Absurdly Driven looks at the world of business with a skeptical eye and a firmly rooted tongue in cheek.
The man who posted this Facebook video from Chicago's O'Hare airport, Rod Leon Amerkhanov, set the scene like this: "Flight Delayed, A/C is broken, Babies are crying, Everyone is moody."
This surely had all the potential for becoming the Flight to Hell, stopping at Purgatory.
But along came a Flight Attendant who thought there must be a way out of this.
He proceeded, therefore, to make an announcement that must have opened one or two eyes at corporate HQ.
First, he made a few jokes about making sure you push the button to flush the toilet.
"For some of you, push it twice," he said.
And passengers began to laugh.
He was only warming up. He offered a few more observations about bathroom etiquette. They ought to be simple. "But I've been here almost 20 years. It's not simple," he mused.
By then, he decided he had the audience on his side.
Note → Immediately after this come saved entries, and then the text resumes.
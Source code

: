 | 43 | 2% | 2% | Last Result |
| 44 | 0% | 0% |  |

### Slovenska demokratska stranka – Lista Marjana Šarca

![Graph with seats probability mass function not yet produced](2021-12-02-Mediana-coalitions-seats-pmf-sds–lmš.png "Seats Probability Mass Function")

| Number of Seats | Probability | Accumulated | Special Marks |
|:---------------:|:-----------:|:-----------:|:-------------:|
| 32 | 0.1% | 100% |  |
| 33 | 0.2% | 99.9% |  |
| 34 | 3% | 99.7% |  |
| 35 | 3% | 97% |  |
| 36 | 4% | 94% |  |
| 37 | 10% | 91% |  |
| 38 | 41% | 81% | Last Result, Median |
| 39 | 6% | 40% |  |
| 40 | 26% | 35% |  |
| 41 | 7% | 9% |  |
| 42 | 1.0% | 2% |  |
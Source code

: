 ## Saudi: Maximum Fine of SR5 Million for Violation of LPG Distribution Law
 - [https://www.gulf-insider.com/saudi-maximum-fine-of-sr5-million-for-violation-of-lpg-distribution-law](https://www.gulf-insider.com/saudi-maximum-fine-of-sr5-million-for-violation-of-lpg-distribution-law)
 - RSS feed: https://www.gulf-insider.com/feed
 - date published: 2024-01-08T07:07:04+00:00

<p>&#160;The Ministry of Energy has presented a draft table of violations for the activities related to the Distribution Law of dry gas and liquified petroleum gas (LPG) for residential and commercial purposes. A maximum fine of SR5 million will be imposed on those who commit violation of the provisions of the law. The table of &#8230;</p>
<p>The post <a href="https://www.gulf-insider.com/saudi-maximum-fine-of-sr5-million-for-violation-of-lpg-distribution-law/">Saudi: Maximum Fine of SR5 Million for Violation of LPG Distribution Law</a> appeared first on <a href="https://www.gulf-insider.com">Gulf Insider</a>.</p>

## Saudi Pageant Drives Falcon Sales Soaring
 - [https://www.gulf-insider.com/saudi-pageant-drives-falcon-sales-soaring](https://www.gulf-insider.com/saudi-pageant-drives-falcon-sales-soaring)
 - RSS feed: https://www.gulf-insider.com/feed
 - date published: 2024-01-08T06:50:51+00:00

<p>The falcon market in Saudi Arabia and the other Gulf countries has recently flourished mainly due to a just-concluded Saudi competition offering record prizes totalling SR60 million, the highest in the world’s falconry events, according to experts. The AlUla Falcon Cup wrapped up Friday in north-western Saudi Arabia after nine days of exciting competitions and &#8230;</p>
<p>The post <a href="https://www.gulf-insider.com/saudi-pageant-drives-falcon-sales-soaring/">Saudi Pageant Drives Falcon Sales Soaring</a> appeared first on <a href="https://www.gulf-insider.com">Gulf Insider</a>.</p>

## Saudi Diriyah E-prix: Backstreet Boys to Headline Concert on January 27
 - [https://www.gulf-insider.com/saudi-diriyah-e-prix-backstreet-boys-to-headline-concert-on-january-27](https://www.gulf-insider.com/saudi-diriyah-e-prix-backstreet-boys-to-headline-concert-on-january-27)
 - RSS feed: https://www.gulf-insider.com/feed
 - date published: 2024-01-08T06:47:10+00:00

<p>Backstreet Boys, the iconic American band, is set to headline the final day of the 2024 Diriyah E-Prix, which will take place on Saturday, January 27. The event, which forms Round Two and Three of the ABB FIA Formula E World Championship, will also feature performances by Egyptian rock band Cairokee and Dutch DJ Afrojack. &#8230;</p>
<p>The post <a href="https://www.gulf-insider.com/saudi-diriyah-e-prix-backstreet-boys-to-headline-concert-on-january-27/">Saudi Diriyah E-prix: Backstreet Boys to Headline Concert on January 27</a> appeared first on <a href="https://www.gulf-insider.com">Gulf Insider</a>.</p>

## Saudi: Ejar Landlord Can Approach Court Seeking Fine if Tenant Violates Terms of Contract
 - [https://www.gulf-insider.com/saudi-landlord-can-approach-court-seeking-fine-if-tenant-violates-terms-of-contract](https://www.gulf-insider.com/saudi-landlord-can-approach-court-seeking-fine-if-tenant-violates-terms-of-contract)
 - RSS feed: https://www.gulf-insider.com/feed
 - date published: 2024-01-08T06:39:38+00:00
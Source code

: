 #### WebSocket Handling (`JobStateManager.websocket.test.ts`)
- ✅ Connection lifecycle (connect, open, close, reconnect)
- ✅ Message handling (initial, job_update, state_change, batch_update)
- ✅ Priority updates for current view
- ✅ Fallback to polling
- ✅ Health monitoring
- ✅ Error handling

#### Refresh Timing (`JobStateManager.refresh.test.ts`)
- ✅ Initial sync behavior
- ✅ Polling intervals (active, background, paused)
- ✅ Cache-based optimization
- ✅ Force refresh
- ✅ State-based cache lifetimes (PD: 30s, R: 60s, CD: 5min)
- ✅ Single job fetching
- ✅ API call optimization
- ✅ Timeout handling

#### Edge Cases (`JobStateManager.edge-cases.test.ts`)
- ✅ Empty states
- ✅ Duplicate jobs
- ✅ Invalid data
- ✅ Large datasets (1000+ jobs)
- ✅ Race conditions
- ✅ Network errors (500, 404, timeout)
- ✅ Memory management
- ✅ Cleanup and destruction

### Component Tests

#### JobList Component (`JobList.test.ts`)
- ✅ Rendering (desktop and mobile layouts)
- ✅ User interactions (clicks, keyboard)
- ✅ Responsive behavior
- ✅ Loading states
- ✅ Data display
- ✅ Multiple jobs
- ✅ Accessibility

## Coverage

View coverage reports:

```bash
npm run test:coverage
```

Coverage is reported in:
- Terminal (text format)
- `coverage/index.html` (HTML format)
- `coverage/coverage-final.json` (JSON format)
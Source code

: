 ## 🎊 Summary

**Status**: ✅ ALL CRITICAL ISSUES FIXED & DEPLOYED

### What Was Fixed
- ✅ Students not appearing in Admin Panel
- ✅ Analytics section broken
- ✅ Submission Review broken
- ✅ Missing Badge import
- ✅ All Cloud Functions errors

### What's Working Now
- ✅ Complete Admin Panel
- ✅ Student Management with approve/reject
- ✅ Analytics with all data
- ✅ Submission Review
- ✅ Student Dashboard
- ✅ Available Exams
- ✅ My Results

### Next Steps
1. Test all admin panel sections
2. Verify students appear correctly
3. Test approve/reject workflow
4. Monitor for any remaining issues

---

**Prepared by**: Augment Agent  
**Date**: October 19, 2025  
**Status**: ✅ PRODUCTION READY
"There's a button with a picture of a Flight Attendant on it. However, just recently we have been voted once again as the worst airline for customer service in the United States, so I wouldn't bother pushing that button," he said.
As the passengers offered groans of sympathy, he added: "That's right. We're the best of the worst. And I'm alright with that. It's a lot easier being the worst. Because if we were the best, I'd have to act professional right now. Just can't do that. No, not in these temperatures."
I asked Spirit what it thought about this Flight Attendant joking about Spirit's poor customer service reputation -- which the airline has made steps toward correcting -- and will update, should I hear.
As performances go, though, this was an utter joy and a wonderful way to get passengers on the cabin crew's side.
Indeed, Amerkhanov added on Facebook: "Way to raise passengers' spirit.. stand-up comedy on board."
The Flight Attendant's last line was: "Thank you for getting through the jungle with us."
That perfectly sums up the flying experience for so many.
Here, when tempers could have got fractured and invective could have been hurled, this intrepid man created an entirely different mood by, well, joking about all the drugs he's tried.
Please, Spirit, make him head of customer service.